* Try it
After reading the listing below, copy it out exactly.
#### Given information ####
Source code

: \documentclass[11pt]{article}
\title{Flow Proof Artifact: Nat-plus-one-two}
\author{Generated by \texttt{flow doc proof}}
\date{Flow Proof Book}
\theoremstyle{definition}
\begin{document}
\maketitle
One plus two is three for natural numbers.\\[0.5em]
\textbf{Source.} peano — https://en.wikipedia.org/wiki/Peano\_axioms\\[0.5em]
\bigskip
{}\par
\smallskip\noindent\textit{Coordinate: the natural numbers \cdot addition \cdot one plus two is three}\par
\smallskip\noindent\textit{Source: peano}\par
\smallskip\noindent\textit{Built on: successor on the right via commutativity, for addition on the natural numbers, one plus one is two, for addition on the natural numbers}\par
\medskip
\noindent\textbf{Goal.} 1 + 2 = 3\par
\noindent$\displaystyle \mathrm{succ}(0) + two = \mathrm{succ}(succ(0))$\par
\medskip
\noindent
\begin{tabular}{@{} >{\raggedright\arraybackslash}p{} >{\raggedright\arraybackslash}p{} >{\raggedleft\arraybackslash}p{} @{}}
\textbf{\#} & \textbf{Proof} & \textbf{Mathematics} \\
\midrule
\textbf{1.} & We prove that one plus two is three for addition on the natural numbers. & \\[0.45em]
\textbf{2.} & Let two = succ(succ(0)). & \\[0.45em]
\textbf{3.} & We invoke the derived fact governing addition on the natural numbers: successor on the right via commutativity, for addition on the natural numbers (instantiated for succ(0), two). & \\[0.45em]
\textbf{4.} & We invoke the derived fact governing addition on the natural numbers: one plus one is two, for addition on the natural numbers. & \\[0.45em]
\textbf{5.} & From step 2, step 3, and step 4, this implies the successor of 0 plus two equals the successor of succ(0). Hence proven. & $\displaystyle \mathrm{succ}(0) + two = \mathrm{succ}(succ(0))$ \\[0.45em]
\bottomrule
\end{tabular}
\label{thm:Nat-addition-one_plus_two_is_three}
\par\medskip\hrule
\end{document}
####
* Your response
Source code

: \documentclass[11pt]{article}
\title{Flow Proof Artifact: Nat-plus-one-two}
\author{Generated by \texttt{flow doc proof}}
\date{Flow Proof Book}
\theoremstyle{definition}
\begin{document}
\maketitle
One plus two is three for natural numbers.\\[0.5em]
\textbf{Source.} peano — https://en.wikipedia.org/wiki/Peano\_axioms\\[0.5em]
\bigskip
{}\par
\smallskip\noindent\textit{Coordinate: the natural numbers \cdot addition \cdot one plus two is three}\par
\smallskip\noindent\textit{Source: peano}\par
\smallskip\noindent\textit{Built on: successor on the right via commutativity, for addition on the natural numbers, one plus one is two, for addition on the natural numbers}\par
\medskip
\noindent\textbf{Goal.} 1 + 2 = 3\par
\noindent$\displaystyle \mathrm{succ}(0) + two = \mathrm{succ}(succ(0))$\par
\medskip
\noindent
\begin{tabular}{@{} >{\raggedright\arraybackslash}p{} >{\raggedright\arraybackslash}p{} >{\raggedleft\arraybackslash}p{} @{}}
\textbf{\#} & \textbf{Proof} & \textbf{Mathematics} \\
\midrule
\textbf{1.} & We prove that one plus two is three for addition on the natural numbers. & \\[0.45em]
\textbf{2.} & Let two = succ(succ(0)). & \\[0.45em]
\textbf{3.} & We invoke the derived fact governing addition on the natural numbers: successor on the right via commutativity, for addition on the natural numbers (instantiated for succ(0), two). & \\[0.45em]
\textbf{4.} & We invoke the derived fact governing addition on the natural numbers: one plus one is two, for addition on the natural numbers. & \\[0.45em]
\textbf{5.} & From step 2, step 3, and step 4, this implies the successor of 0 plus two equals the successor of succ(0). Hence proven. & $\displaystyle \mathrm{succ}(0) + two = \mathrm{succ}(succ(0))$ \\[0.45em]
\bottomrule
\end{tabular}
\label{thm:Nat-addition-one_plus_two_is_three}
\par\medskip\hrule
\end{document}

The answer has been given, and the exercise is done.